Wednesday, February 21, 2018

The Constitution Is Not Scripture




The student marches and walk-outs are letting us know that we have reached a watershed moment on gun control. But whether based on NRA campaign funding or dogma regarding the Second Amendment, the Republican Party seems undaunted and committed to holding the line.

As if to provide evidence that such is the case, the overwhelmingly Republican Florida House of Representatives voted not to even consider legislation that would ban so-called “assault weapons” in their state. [1] In case memory doesn’t serve, Florida is where the most recent school shooting occurred.

One would think that politicians would, of all people, be concerned about what they look like, and of how they’re going to be viewed by history. If they can’t muster that much insight, you’d think they would at least concern themselves with upcoming elections. And with the clamoring by high school students for measures to abolish the tool of the school shooter trade, it is amazing to see how they respond with such indifference to the concerns of these soon-to-be voters.

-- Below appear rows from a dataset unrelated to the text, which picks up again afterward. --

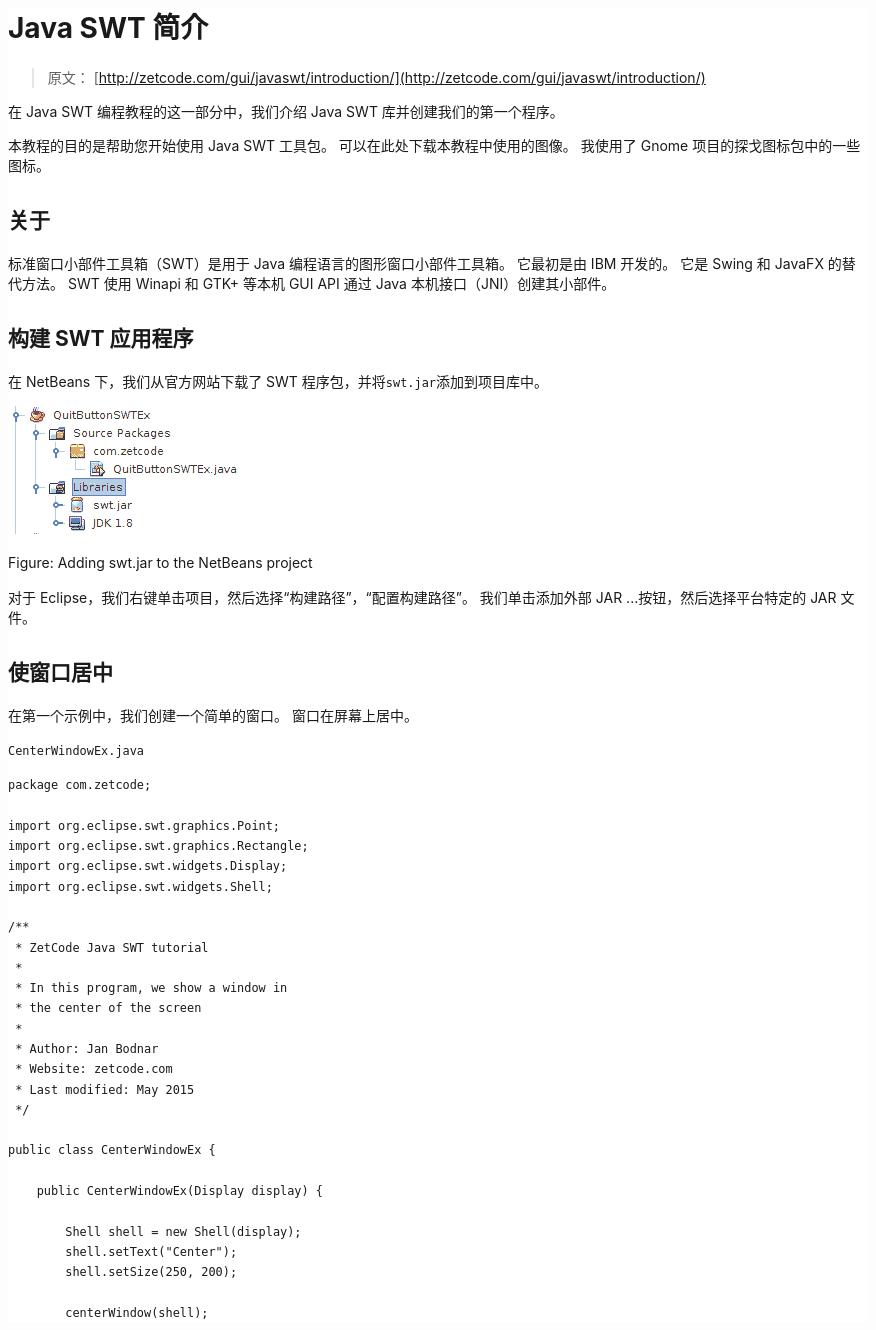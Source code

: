 # Java SWT 简介

> 原文： [http://zetcode.com/gui/javaswt/introduction/](http://zetcode.com/gui/javaswt/introduction/)

在 Java SWT 编程教程的这一部分中，我们介绍 Java SWT 库并创建我们的第一个程序。

本教程的目的是帮助您开始使用 Java SWT 工具包。 可以在此处下载本教程中使用的图像。 我使用了 Gnome 项目的探戈图标包中的一些图标。

## 关于

标准窗口小部件工具箱（SWT）是用于 Java 编程语言的图形窗口小部件工具箱。 它最初是由 IBM 开发的。 它是 Swing 和 JavaFX 的替代方法。 SWT 使用 Winapi 和 GTK+ 等本机 GUI API 通过 Java 本机接口（JNI）创建其小部件。

## 构建 SWT 应用程序

在 NetBeans 下，我们从官方网站下载了 SWT 程序包，并将`swt.jar`添加到项目库中。

![Adding swt.jar to the NetBeans project](img/1ef61cc8830889bcc6336e2f41936f40.jpg)

Figure: Adding swt.jar to the NetBeans project

对于 Eclipse，我们右键单击项目，然后选择“构建路径”，“配置构建路径”。 我们单击添加外部 JAR ...按钮，然后选择平台特定的 JAR 文件。

## 使窗口居中

在第一个示例中，我们创建一个简单的窗口。 窗口在屏幕上居中。

`CenterWindowEx.java`

```
package com.zetcode;

import org.eclipse.swt.graphics.Point;
import org.eclipse.swt.graphics.Rectangle;
import org.eclipse.swt.widgets.Display;
import org.eclipse.swt.widgets.Shell;

/**
 * ZetCode Java SWT tutorial
 *
 * In this program, we show a window in
 * the center of the screen
 *
 * Author: Jan Bodnar
 * Website: zetcode.com
 * Last modified: May 2015
 */

public class CenterWindowEx {

    public CenterWindowEx(Display display) {

        Shell shell = new Shell(display);
        shell.setText("Center");
        shell.setSize(250, 200);

        centerWindow(shell);

```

What do they think? That these kids will grow out of their desire to not be shot at?

But let’s consider the possibility that their votes aren’t corrupted by NRA money, or the hope of receiving some. What could these legislators be thinking by not taking immediate action on behalf of the public safety?

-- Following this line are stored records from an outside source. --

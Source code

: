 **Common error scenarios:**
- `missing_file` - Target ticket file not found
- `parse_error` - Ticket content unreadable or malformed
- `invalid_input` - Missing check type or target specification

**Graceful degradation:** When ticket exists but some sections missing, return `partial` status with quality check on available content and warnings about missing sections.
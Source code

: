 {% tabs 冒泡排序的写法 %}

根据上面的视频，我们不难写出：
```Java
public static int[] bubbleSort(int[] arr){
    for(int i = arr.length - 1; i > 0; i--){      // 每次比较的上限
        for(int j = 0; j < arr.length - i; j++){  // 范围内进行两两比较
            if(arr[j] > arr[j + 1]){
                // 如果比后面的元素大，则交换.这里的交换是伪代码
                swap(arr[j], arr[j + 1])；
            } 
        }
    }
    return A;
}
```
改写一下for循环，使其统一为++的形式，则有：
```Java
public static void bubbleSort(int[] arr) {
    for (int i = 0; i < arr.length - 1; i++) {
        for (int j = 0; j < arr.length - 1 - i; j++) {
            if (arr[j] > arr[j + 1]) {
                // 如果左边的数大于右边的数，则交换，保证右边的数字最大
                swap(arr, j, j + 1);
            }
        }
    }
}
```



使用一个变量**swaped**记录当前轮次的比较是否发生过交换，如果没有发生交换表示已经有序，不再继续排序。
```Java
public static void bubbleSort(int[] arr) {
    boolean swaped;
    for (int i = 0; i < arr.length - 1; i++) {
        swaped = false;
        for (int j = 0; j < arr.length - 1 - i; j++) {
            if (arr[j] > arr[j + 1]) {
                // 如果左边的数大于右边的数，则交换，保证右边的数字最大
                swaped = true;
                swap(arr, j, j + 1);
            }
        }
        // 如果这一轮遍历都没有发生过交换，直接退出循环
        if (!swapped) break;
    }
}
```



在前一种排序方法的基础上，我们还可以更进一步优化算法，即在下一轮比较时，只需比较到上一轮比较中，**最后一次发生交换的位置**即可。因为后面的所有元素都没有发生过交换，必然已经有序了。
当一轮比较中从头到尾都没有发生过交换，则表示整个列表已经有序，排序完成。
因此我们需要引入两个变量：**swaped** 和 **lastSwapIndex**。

It is not to be denied that there is a very strong argument that the possession of “assault weapons,” particularly the AR-15, which is the civilian version of the U.S. military’s M-16, is as constitutionally protected as the possession of any weapon, if not more so. The Second Amendment particularly mentions the need for a “militia” as the basis for the right of the “people” to keep and bear arms.

That said, the right to own and possess an AR-15 is hardly unassailable, even with the Second Amendment in place. The Supreme Court, having already held that the Second Amendment protects the right to own and possess weapons for the purpose of self-defense [2], could consistently hold that weapons that are properly considered “militia” weapons are only protected within the context of an organized militia, like the National Guard. This would leave the constitutional protection as one permitting the ownership of weapons that are necessary for self-defense, and that category does not include semi-automatic rifles with large-capacity magazines. So the banning of the possession of AR-15s and similar weapons for non-militia purposes does not have such a foreordained outcome so as to make legislation of that kind a waste of time.

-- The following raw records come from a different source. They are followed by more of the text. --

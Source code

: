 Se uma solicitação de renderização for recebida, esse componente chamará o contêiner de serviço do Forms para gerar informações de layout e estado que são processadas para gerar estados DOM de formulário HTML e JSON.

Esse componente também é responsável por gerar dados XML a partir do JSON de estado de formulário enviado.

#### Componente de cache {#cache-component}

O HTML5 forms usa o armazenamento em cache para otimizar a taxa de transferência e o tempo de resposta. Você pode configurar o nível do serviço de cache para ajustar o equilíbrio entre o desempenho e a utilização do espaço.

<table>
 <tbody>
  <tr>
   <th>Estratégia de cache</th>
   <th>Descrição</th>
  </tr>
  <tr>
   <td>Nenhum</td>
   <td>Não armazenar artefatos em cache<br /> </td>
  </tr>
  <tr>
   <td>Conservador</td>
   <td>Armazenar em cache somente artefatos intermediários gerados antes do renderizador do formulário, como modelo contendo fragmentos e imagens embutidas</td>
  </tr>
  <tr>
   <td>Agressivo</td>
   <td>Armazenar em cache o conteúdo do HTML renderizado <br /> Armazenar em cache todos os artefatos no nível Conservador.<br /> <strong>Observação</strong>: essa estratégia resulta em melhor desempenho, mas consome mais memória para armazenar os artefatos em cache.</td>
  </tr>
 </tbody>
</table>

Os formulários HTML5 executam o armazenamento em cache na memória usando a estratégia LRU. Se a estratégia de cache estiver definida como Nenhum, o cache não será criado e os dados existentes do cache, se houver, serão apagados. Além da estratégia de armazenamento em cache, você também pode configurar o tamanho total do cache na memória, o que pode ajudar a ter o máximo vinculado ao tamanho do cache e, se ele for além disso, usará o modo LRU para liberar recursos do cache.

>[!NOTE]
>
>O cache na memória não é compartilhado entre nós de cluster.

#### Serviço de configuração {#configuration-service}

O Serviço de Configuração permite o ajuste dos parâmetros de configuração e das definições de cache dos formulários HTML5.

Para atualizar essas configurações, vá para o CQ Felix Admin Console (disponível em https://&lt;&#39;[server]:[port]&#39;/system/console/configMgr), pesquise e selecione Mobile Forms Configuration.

But, perhaps, these legislators, not thinking out so far, sincerely believe that they are protecting the Bill of Rights. Let’s think the best of them.

If that is their concern, it is obvious that they have acquiesced to what one might call “constitutional fundamentalism.” Constitutional fundamentalism forgets that the Constitution is a human document; that it itself provides a method for amendment. It also provides a way for people to avoid confronting issues with anything like analysis, and instead refer to a kind of secular scripture as if it came down from Mt. Sinai.

But the Constitution is not scripture. It did not come down from Mt. Sinai. And we need to deal with the public danger created by permitting high-capacity, semi-automatic rifles to be in private hands. Those who resist such a necessary change will incur the condemnation of history, if not the electoral wrath of the citizenry.